Supplied material Start Marker

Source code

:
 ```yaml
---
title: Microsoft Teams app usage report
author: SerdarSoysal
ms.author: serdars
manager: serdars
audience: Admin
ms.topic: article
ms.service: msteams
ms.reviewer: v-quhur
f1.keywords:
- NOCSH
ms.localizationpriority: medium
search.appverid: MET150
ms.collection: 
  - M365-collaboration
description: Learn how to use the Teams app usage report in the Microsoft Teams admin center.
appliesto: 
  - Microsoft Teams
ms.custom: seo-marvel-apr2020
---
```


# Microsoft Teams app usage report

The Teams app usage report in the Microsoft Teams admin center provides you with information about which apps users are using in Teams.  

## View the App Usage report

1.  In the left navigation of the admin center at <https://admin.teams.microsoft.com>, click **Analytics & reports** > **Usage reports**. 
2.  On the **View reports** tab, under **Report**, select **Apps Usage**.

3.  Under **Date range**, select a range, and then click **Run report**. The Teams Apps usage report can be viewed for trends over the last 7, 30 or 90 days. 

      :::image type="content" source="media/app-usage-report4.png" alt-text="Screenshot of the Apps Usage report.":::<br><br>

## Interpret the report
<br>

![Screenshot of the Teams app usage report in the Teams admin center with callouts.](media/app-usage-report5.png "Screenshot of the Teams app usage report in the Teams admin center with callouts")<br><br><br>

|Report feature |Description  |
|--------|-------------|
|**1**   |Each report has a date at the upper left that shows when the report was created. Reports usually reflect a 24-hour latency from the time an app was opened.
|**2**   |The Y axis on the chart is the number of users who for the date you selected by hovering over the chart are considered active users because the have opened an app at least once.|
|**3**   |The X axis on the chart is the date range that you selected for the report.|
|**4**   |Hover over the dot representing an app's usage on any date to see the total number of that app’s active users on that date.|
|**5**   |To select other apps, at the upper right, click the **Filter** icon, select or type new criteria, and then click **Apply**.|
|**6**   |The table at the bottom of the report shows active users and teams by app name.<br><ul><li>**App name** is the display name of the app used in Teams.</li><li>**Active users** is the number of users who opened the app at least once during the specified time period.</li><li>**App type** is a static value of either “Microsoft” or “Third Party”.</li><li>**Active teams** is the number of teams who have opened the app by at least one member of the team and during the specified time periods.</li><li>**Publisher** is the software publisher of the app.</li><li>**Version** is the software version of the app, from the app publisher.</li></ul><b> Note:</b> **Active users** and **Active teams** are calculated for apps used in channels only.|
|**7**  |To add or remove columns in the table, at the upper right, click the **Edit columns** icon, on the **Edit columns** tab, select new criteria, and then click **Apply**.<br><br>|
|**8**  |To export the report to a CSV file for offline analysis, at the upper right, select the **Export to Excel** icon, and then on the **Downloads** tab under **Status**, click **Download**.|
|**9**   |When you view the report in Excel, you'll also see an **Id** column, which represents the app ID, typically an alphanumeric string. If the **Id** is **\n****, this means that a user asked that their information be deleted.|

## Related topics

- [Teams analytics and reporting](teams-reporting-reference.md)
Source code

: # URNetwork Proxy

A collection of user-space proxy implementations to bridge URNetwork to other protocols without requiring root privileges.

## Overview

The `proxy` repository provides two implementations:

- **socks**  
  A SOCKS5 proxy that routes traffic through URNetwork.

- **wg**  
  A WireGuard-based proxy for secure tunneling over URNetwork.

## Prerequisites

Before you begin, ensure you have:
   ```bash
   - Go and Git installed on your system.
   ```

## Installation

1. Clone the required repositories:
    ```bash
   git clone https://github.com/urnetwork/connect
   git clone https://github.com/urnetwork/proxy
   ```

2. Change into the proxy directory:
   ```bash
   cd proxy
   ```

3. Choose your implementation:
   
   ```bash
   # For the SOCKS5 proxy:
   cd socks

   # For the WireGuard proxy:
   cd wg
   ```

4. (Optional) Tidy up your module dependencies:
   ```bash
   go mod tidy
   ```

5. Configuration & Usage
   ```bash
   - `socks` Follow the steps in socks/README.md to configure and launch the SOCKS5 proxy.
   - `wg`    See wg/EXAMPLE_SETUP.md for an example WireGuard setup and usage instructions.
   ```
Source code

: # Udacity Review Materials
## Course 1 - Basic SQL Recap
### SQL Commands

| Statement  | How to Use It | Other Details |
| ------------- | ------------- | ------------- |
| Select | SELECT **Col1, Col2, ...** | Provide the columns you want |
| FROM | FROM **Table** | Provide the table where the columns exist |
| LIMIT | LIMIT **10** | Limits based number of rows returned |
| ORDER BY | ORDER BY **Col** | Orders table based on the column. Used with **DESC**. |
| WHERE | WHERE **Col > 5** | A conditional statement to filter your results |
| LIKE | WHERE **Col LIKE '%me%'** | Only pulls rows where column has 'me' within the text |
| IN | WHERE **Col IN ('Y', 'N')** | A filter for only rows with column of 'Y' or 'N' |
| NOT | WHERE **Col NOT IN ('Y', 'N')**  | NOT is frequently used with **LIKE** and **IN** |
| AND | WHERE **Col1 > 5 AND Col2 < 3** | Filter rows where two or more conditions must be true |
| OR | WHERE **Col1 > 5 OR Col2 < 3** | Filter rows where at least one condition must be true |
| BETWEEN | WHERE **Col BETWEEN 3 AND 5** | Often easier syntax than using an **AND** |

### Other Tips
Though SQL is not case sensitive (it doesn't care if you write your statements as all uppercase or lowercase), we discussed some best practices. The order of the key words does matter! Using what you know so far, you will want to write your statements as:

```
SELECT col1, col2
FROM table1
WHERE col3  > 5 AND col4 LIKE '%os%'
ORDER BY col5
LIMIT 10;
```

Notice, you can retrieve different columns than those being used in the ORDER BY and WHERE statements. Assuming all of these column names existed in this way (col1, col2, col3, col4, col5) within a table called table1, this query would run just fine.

Supplied material End Marker
Supplied material Start Marker

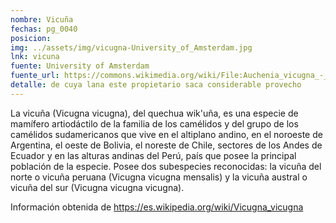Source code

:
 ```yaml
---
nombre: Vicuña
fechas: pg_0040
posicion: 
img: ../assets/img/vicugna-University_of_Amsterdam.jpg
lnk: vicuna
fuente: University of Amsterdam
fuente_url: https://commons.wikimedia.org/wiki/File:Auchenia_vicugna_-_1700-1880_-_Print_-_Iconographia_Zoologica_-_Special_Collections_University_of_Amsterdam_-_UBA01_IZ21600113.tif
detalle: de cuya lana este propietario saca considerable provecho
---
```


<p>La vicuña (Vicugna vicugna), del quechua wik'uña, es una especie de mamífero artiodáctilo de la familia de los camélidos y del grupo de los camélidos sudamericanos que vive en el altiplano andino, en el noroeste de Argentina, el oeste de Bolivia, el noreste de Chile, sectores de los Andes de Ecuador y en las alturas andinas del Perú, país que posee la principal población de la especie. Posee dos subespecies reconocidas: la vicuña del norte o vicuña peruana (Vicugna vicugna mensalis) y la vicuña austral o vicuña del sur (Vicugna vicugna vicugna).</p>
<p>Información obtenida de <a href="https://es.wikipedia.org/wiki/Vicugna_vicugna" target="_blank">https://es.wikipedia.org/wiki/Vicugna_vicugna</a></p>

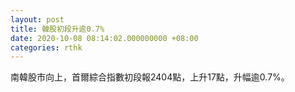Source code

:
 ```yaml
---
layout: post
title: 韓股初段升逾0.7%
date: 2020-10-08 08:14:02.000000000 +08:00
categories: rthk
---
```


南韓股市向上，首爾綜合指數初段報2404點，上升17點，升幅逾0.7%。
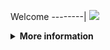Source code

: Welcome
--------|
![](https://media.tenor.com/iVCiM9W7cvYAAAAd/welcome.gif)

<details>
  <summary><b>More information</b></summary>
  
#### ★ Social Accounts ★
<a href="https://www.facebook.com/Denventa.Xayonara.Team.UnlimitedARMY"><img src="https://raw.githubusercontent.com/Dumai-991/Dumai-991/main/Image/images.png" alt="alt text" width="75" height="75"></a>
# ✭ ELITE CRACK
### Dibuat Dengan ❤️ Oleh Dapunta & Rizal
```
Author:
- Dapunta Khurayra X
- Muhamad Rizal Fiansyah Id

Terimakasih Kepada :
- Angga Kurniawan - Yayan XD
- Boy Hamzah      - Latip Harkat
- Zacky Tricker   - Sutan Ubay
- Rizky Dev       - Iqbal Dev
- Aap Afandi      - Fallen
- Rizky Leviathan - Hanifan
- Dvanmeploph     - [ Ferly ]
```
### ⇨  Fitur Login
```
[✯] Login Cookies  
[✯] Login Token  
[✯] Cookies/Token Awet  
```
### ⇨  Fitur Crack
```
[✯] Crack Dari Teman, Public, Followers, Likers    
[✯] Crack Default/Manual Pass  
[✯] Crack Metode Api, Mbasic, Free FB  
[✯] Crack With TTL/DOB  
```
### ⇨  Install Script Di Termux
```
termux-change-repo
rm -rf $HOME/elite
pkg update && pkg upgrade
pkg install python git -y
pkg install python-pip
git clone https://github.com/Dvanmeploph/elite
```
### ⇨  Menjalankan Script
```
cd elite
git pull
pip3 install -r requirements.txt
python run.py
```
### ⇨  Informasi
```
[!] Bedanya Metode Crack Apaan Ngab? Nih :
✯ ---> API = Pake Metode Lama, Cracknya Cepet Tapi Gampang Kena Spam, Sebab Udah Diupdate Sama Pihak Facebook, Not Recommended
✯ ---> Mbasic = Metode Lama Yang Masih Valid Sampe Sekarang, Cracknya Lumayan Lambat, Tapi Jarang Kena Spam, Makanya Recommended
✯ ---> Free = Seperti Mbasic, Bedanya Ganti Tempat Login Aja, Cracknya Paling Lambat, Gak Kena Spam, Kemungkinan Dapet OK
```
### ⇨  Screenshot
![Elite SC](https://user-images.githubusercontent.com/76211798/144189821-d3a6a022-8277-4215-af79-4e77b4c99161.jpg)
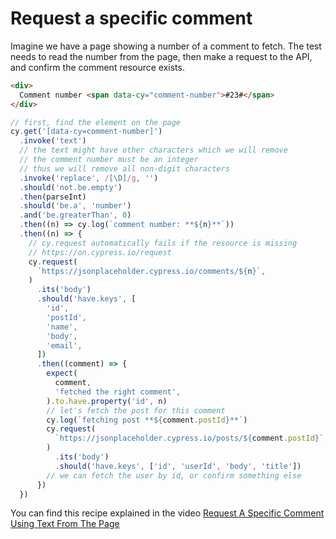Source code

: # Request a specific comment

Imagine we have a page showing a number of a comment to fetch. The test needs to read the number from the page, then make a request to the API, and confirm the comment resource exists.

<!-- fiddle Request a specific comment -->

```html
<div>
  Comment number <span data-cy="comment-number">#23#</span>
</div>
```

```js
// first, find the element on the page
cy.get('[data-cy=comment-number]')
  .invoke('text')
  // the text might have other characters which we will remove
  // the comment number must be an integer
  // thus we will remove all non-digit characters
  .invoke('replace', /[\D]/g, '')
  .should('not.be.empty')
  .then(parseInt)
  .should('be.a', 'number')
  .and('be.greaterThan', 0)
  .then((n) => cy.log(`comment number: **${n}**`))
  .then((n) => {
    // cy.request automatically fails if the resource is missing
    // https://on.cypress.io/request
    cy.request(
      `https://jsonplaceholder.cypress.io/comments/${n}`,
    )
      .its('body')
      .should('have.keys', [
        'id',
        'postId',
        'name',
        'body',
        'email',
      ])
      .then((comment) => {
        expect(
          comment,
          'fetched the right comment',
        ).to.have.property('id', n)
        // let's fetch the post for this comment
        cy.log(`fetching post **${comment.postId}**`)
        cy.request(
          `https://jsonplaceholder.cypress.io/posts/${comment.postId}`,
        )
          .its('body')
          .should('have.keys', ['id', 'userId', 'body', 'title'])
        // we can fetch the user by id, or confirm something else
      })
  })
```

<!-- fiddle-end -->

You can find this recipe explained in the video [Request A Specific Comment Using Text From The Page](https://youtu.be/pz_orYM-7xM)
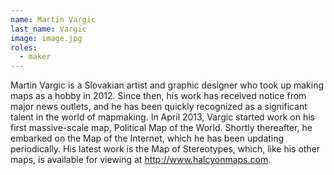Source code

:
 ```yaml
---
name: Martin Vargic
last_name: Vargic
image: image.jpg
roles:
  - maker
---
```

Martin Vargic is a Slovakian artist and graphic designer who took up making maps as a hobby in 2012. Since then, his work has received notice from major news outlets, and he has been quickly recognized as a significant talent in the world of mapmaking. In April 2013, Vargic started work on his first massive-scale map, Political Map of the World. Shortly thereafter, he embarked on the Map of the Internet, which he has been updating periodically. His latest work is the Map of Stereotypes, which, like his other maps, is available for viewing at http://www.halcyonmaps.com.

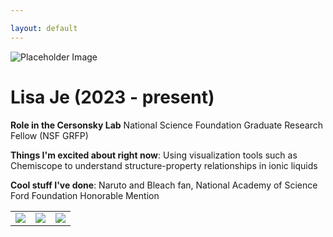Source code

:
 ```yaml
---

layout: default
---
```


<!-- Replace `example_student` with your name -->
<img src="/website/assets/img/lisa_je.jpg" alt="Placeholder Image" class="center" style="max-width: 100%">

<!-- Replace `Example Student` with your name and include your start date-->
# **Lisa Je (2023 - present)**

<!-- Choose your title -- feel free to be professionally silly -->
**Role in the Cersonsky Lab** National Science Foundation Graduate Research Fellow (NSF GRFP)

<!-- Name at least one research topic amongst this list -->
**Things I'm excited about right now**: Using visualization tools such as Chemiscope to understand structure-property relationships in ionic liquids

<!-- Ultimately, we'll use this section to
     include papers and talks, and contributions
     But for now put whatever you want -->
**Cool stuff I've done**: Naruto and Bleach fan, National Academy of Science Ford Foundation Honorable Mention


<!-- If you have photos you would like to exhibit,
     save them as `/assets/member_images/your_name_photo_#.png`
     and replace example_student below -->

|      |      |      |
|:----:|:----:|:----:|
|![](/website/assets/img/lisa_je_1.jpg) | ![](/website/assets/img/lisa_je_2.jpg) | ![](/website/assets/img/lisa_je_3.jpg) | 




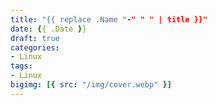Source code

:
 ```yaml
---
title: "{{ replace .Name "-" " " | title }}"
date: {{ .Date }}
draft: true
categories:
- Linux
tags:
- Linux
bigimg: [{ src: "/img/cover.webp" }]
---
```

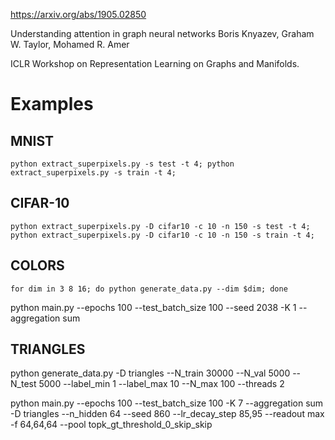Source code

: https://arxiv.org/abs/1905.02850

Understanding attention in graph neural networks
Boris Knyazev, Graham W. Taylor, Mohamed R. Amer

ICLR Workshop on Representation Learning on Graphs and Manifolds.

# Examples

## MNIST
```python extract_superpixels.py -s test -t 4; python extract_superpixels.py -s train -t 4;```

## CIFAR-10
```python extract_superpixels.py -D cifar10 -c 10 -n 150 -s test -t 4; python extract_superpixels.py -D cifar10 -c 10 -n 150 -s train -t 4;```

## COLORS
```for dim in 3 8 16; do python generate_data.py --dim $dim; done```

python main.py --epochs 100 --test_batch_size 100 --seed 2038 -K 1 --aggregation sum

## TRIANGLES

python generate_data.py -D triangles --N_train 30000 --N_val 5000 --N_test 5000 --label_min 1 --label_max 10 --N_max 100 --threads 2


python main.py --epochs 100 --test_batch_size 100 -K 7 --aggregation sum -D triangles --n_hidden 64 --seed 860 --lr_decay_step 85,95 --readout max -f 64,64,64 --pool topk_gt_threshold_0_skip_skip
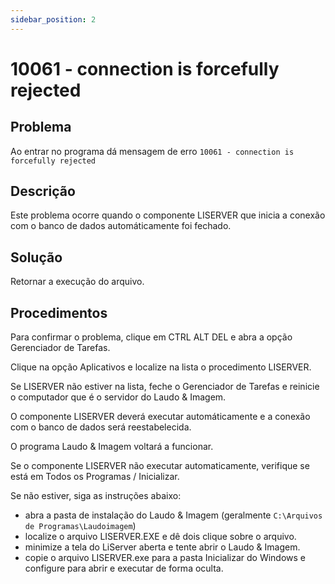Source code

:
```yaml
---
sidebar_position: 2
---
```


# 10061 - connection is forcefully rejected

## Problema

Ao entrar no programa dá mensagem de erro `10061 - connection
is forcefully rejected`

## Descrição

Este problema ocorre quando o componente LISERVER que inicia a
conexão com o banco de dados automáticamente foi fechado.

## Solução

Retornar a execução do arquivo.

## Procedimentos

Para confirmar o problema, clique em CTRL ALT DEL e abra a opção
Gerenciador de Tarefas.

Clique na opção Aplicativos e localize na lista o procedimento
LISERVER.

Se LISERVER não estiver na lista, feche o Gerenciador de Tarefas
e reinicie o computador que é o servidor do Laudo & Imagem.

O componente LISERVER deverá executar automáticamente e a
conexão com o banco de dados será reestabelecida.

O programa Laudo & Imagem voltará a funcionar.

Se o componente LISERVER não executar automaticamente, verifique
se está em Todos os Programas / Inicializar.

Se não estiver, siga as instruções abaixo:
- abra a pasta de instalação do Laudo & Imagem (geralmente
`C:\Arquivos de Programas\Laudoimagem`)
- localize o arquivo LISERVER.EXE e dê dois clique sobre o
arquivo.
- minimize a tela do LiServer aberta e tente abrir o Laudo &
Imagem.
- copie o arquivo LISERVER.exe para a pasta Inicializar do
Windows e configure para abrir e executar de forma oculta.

Supplied material End Marker
Supplied material Start Marker

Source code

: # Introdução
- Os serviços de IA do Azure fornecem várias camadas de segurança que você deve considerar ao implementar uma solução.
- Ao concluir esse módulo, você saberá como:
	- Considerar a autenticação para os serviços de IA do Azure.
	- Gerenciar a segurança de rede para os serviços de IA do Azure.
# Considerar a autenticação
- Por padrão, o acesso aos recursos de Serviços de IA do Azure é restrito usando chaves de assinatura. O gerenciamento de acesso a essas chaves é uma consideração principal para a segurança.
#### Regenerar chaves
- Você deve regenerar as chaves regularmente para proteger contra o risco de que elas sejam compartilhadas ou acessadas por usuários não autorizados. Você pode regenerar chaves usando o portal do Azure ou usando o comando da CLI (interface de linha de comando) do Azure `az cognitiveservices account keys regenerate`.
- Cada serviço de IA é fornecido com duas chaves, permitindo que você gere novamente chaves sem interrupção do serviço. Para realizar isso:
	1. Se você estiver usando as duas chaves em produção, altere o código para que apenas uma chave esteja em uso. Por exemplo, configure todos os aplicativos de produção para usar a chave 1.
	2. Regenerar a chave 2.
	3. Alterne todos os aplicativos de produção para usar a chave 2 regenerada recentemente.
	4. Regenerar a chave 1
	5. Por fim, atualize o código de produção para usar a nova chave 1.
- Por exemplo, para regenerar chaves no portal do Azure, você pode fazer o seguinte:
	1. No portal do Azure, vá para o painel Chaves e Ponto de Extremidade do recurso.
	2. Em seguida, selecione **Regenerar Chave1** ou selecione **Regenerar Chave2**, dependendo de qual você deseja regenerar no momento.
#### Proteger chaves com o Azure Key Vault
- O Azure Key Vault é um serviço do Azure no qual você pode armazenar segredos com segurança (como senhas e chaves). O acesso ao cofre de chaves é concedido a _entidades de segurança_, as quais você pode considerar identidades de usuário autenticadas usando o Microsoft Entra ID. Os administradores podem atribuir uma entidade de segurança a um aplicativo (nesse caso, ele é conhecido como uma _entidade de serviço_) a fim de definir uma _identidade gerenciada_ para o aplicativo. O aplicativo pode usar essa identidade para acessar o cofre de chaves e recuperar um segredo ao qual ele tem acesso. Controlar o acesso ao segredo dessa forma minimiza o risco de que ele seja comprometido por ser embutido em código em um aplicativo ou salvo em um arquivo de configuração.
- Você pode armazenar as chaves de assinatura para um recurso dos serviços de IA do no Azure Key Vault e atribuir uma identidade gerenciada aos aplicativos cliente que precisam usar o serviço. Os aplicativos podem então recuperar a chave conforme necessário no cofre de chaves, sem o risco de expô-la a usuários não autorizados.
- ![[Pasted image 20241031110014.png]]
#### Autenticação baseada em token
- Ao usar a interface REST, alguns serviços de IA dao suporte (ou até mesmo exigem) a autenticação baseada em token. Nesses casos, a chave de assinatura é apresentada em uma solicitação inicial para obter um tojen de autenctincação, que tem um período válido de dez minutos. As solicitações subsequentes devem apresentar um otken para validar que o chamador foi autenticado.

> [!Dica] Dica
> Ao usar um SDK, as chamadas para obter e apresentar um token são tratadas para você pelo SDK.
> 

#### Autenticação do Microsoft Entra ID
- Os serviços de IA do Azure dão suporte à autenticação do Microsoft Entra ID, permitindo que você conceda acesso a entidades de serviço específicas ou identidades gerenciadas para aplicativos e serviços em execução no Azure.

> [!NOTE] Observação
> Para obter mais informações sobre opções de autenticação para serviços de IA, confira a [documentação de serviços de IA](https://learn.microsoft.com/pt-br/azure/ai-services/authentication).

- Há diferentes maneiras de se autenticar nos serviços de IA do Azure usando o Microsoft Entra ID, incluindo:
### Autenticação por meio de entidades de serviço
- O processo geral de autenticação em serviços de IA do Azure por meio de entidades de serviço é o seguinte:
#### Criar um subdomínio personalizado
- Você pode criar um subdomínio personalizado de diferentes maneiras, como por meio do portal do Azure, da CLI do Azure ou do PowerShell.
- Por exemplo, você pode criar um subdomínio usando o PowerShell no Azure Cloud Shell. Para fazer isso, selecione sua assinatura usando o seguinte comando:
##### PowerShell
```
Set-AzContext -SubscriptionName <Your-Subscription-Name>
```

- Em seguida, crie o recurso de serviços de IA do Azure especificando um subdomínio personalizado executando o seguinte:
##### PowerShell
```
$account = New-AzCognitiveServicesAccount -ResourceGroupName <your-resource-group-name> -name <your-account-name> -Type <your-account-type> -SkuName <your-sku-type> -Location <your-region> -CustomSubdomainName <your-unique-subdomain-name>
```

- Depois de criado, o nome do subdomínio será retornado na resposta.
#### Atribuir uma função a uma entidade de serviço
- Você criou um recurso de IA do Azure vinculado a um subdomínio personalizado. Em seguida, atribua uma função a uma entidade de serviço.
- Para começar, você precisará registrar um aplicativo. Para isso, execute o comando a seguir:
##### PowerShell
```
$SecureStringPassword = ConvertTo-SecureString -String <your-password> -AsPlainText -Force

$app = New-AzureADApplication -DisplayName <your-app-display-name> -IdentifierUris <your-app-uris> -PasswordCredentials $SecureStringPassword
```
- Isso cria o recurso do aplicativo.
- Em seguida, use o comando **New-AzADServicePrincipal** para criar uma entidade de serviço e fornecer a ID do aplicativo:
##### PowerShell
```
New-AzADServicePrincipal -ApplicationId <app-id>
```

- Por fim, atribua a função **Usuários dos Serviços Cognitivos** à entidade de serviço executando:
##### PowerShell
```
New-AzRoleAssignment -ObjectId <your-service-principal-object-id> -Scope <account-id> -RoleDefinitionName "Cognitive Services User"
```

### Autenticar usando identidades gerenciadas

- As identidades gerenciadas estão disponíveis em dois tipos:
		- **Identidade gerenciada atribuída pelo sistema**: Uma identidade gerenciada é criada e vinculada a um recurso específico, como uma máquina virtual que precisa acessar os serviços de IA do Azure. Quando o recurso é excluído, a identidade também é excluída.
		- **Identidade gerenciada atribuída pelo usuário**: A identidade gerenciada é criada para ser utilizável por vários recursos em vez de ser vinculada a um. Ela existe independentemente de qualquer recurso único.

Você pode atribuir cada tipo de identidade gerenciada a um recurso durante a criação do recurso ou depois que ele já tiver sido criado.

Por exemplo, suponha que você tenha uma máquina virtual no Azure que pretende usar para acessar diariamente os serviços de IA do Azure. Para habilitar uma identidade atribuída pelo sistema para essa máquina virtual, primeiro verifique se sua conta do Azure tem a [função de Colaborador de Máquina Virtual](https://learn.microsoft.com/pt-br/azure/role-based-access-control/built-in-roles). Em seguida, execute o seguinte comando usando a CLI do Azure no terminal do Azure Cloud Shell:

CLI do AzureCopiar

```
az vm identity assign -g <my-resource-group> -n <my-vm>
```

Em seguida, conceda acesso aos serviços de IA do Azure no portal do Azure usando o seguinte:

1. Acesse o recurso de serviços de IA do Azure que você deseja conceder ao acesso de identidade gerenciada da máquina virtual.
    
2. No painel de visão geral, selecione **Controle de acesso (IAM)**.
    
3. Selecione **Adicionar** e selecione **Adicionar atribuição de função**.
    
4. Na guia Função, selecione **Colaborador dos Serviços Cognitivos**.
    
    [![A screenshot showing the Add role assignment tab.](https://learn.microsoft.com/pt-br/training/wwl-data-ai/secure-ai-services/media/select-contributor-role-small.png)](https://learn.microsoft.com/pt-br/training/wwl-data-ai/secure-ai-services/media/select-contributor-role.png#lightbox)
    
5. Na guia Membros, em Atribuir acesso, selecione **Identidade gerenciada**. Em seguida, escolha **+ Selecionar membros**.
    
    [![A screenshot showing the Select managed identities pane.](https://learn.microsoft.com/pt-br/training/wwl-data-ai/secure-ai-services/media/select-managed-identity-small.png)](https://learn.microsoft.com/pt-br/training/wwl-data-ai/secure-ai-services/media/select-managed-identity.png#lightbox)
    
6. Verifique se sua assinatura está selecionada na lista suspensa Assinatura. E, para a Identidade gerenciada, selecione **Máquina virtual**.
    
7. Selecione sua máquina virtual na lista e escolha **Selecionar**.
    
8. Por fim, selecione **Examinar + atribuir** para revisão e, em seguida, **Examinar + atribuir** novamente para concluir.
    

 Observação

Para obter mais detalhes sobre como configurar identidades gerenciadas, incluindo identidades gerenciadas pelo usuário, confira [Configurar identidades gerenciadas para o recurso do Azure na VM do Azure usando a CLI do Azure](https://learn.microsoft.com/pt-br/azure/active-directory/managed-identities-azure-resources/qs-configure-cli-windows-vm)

Supplied material End Marker

The entries above hold a line with "- Você deve" and a later line with "#### Proteger chaves com o Azure Key Vault". Write out exactly those lines and all lines between, nothing more.

• _Expected output_
- Você deve regenerar as chaves regularmente para proteger contra o risco de que elas sejam compartilhadas ou acessadas por usuários não autorizados. Você pode regenerar chaves usando o portal do Azure ou usando o comando da CLI (interface de linha de comando) do Azure `az cognitiveservices account keys regenerate`.
- Cada serviço de IA é fornecido com duas chaves, permitindo que você gere novamente chaves sem interrupção do serviço. Para realizar isso:
	1. Se você estiver usando as duas chaves em produção, altere o código para que apenas uma chave esteja em uso. Por exemplo, configure todos os aplicativos de produção para usar a chave 1.
	2. Regenerar a chave 2.
	3. Alterne todos os aplicativos de produção para usar a chave 2 regenerada recentemente.
	4. Regenerar a chave 1
	5. Por fim, atualize o código de produção para usar a nova chave 1.
- Por exemplo, para regenerar chaves no portal do Azure, você pode fazer o seguinte:
	1. No portal do Azure, vá para o painel Chaves e Ponto de Extremidade do recurso.
	2. Em seguida, selecione **Regenerar Chave1** ou selecione **Regenerar Chave2**, dependendo de qual você deseja regenerar no momento.
#### Proteger chaves com o Azure Key Vault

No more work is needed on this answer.